Research, Post-Training Data
The Research, Post-Training Data role at Thinking Machines Lab is pivotal in refining AI systems to be more useful, safe, and collaborative for human users. This position bridges raw model intelligence with practical applications, focusing on enhancing AI through post-training processes. Thinking Machines Lab is dedicated to advancing collaborative general intelligence, aiming to provide accessible AI tools tailored to individual needs.
Key responsibilities include designing and executing data collection and synthesis strategies that combine human feedback, preference data, and synthetic examples to guide model behavior. The role involves developing scalable frameworks for high-quality human labeling and synthetic data generation, researching human preferences to improve AI reasoning and helpfulness, and iterating on evaluation metrics to measure the impact of post-training interventions.
Candidates should possess strong engineering skills with the ability to contribute to and debug complex codebases. Experience in data curation, human feedback, or synthetic data generation for large language models is essential. Proficiency in Python and familiarity with deep learning frameworks such as PyTorch, TensorFlow, or JAX are required.
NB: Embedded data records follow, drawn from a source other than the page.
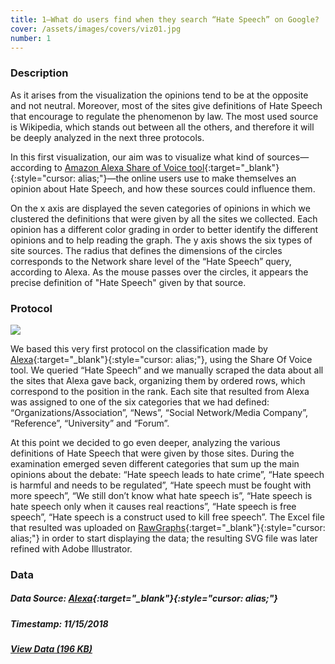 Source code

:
 ```yaml
---
title: 1—What do users find when they search “Hate Speech” on Google?
cover: /assets/images/covers/viz01.jpg
number: 1
---
```


### Description 

As it arises from the visualization the opinions tend to be at the opposite and not neutral. Moreover, most of the sites give definitions of Hate Speech that encourage to regulate the phenomenon by law. The most used source is Wikipedia, which stands out between all the others, and therefore it will be deeply analyzed in the next three protocols. 

In this first visualization, our aim was to visualize what kind of sources—according to [Amazon Alexa Share of Voice tool](https://www.alexa.com/){:target="_blank"}{:style="cursor: alias;"}—the online users use to make themselves an opinion about Hate Speech, and how these sources could influence them.

On the x axis are displayed the seven categories of opinions in which we clustered the definitions that were given by all the sites we collected. Each opinion has a different color grading in order to better identify the different opinions and to help reading the graph. The y axis shows the six types of site sources.
The radius that defines the dimensions of the circles corresponds to the Network share level of the “Hate Speech” query, according to Alexa. As the mouse passes over the circles, it appears the precise definition of "Hate Speech" given by that source.  


### Protocol
<img src="{{ '/assets/images/protocols/protocol-01.png' | relative_path }}">

We based this very first protocol on the classification made by [Alexa](https://www.alexa.com/){:target="_blank"}{:style="cursor: alias;"}, using the Share Of Voice tool. We queried “Hate Speech” and we manually scraped the data about all the sites that Alexa gave back, organizing them by ordered rows, which correspond to the position in the rank. Each site that resulted from Alexa was assigned to one of the six categories that we had defined: “Organizations/Association”, “News”, “Social Network/Media Company”, “Reference”, “University” and “Forum”. 

At this point we decided to go even deeper, analyzing the various definitions of Hate Speech that were given by those sites. During the examination emerged seven different categories that sum up the main opinions about the debate: “Hate speech leads to hate crime”, “Hate speech is harmful and needs to be regulated”, “Hate speech must be fought with more speech”, “We still don’t know what hate speech is”, “Hate speech is hate speech only when it causes real reactions”, “Hate speech is free speech”, “Hate speech is a construct used to kill free speech”. The Excel file that resulted was uploaded on [RawGraphs](https://rawgraphs.io/){:target="_blank"}{:style="cursor: alias;"} in order to start displaying the data; the resulting SVG file was later refined with Adobe Illustrator.


### Data
##### Data Source: [Alexa](https://www.alexa.com/){:target="_blank"}{:style="cursor: alias;"}
##### Timestamp: 11/15/2018
##### [View Data (196 KB)](http://densitydesign.org/)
A bachelor's degree or equivalent experience in Computer Science, Machine Learning, Physics, Mathematics, or a related field is necessary, along with clear communication skills to explain complex technical concepts.
Thinking Machines Lab offers a collaborative environment where interdisciplinary work is valued, blending research, data operations, and technical implementation to advance human-centered AI systems. The company encourages continuous learning and provides opportunities to publish and present research that contributes to the broader AI community.